Imagine building your small business up over the course of 7 years to finally get your first physical location. You put your all into a grand opening you’re proud of to ensure things start out perfectly. You send out invites to local media in hopes that they’ll help spread the word, too, and you finally start to feel like the hard work has paid off.
Then, just days before everything is slated to happen, you’re forced to cancel for reasons beyond your control.
This is the story of Filipe Ho and Bradley Rhyne, founders of local menswear brand Ole Mason Jar. The two men were gearing up for the launch of their brand new showroom in South End’s Design Center of the Carolinas when the COVID-19 forced them to postpone.
“To work for so long on something like building out a new retail space only to now not be able to open to the public is devastating, both emotionally and financially,” Rhyne told CharlotteFive.
Despite such a huge blow, the two men are not defeated. They will spend this time working out of the space to fulfill online orders and building their social media audience to help keep the community engaged for when things move forward. Additionally, they plan to take private appointments, as well.
“We are going to fight for this! We started out as an online business out of my garage and can do it again,” Rhyne said.
Plans for opening postponed
Uptown Yolk and Leah & Louise owners Greg and Subrina Collier share a similar story.
Over the last 10 months or so, the couple has been diligently planning for the highly anticipated opening of their Memphis-style juke joint Leah & Louise — their second restaurant and Camp North End’s first.

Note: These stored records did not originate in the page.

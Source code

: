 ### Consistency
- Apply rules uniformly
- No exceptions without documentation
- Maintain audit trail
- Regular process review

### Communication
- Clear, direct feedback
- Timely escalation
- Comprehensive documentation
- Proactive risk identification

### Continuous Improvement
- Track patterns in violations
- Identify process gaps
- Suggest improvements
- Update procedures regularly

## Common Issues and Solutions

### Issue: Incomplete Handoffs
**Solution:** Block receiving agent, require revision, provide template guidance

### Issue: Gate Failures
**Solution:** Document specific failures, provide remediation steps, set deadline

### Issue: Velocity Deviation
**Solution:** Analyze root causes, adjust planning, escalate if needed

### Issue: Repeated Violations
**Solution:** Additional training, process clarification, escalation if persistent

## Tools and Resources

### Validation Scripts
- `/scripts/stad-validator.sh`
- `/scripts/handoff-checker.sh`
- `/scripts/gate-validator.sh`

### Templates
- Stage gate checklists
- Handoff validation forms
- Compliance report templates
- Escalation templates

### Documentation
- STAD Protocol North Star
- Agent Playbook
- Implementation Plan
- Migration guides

Under extra precaution they were able to successfully host private previews last weekend, but under the governor’s newest mandate, opening to the public is postponed.
Leah & Louise’s Friday grand opening postponed due to coronavirus pandemic
“We’re not in this alone — it’s scary and uncertain for everyone right now, not just small business owners,” Greg Collier said in a statement. “But we’re doing what we can to make sure we’re straight, to make sure our employees are taken care of, and we’ll go from there.”

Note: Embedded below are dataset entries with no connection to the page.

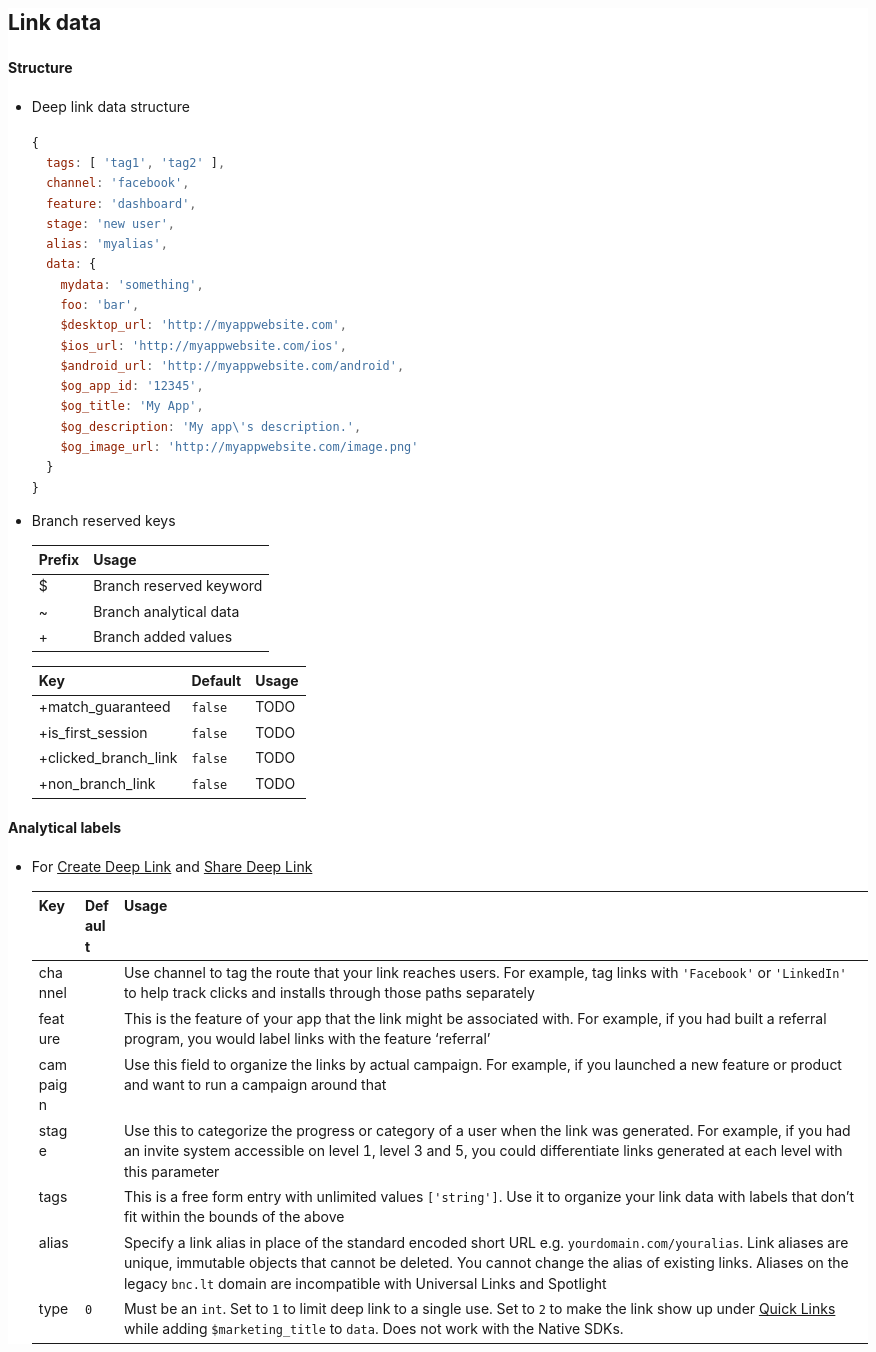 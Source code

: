 

## Link data

#### Structure

  - Deep link data structure

    ```js
    {
      tags: [ 'tag1', 'tag2' ],
      channel: 'facebook',
      feature: 'dashboard',
      stage: 'new user',
      alias: 'myalias',
      data: {
        mydata: 'something',
        foo: 'bar',
        $desktop_url: 'http://myappwebsite.com',
        $ios_url: 'http://myappwebsite.com/ios',
        $android_url: 'http://myappwebsite.com/android',
        $og_app_id: '12345',
        $og_title: 'My App',
        $og_description: 'My app\'s description.',
        $og_image_url: 'http://myappwebsite.com/image.png'
      }
    }
    ```

  - Branch reserved keys

    | Prefix | Usage |
    | --- | --- |
    | $ | Branch reserved keyword
    | ~ | Branch analytical data
    | + | Branch added values

    | Key | Default | Usage
    | --- | --- | ---
    | +match_guaranteed | `false` | TODO
    | +is_first_session | `false` | TODO
    | +clicked_branch_link | `false` | TODO
    | +non_branch_link | `false` | TODO

#### Analytical labels

  - For [Create Deep Link](#create-deep-link) and [Share Deep Link](#share-deep-link)

    | Key | Default | Usage
    | --- | --- | ---
    | channel | | Use channel to tag the route that your link reaches users. For example, tag links with `'Facebook'` or `'LinkedIn'` to help track clicks and installs through those paths separately
    | feature | | This is the feature of your app that the link might be associated with. For example, if you had built a referral program, you would label links with the feature ‘referral’
    | campaign | | Use this field to organize the links by actual campaign. For example, if you launched a new feature or product and want to run a campaign around that
    | stage | | Use this to categorize the progress or category of a user when the link was generated. For example, if you had an invite system accessible on level 1, level 3 and 5, you could differentiate links generated at each level with this parameter
    | tags | | This is a free form entry with unlimited values `['string']`. Use it to organize your link data with labels that don’t fit within the bounds of the above
    | alias | | Specify a link alias in place of the standard encoded short URL e.g. `yourdomain.com/youralias`. Link aliases are unique, immutable objects that cannot be deleted. You cannot change the alias of existing links. Aliases on the legacy `bnc.lt` domain are incompatible with Universal Links and Spotlight
    | type | `0` | Must be an `int`. Set to `1` to limit deep link to a single use. Set to `2` to make the link show up under [Quick Links](https://dashboard.branch.io/marketing) while adding `$marketing_title` to `data`. Does not work with the Native SDKs.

Subrina Collier told CharlotteFive that they are trying to get creative with ways for people to order takeout and delivery. They will also be mapping out a plan over the next few days to help their staff to earn extra income.
What if businesses are forced to shut down all operations?
Hip-Hop Smoothies owners Roberto and Shamika Brooks are in the process of opening their first brick and mortar location on March 28.
While the couple still plans to move forward with opening, and limit business to takeout only, they’re unsure of what will happen.
“Unfortunately, there is nothing we will be able to do if a shutdown happens, Shamika Brooks told CharlotteFive. “We are looking to see if our insurance covers this type of loss, and we will rely on our savings until we can get back operational.”
‘Today, we had to let 85 people go’—a Charlotte restaurateur during the time of COVID
The Brooks’ started their brand in 2018 and have been working from a mobile cart that sets up at businesses and local events around the area. With companies offering remote work and events of 10 people or more being cancelled, business has drastically slowed down.
“Our truck has missed out on a lot of daily revenue thus far, and it’s just the beginning,” Shamika Brooks said.
How these small businesses can stay afloat
As new prevention measures are rolled out each day, small businesses are being forced to make tough decisions. Customer flows have been drastically reduced, which unfortunately means less revenue.
Additionally, the supply chain has been disrupted — meaning, businesses can’t get some of their essentials.
“Short-term, small businesses must re-examine cash on hand, revisit sales forecasts, control expenses and get creative,” Carrie Cook, community leader and GreenLight Fund executive director, told CharlotteFive. “It’s going to be a very hard time, but with these steps and others I hope they can sustain. And the community must rally around them to keep our business alive because they hire our people.”
‘Just devastating’: Charlotte’s small businesses fight for survival amid coronavirus
As far as long-term effects, Cook explained that if businesses can’t get credit to make payroll and finance activities through this stretch, it will be a long road ahead locally in Charlotte and even globally.
She emphasizes that rallying together as a community to show support when we can will help lessen the adverse effects in the future.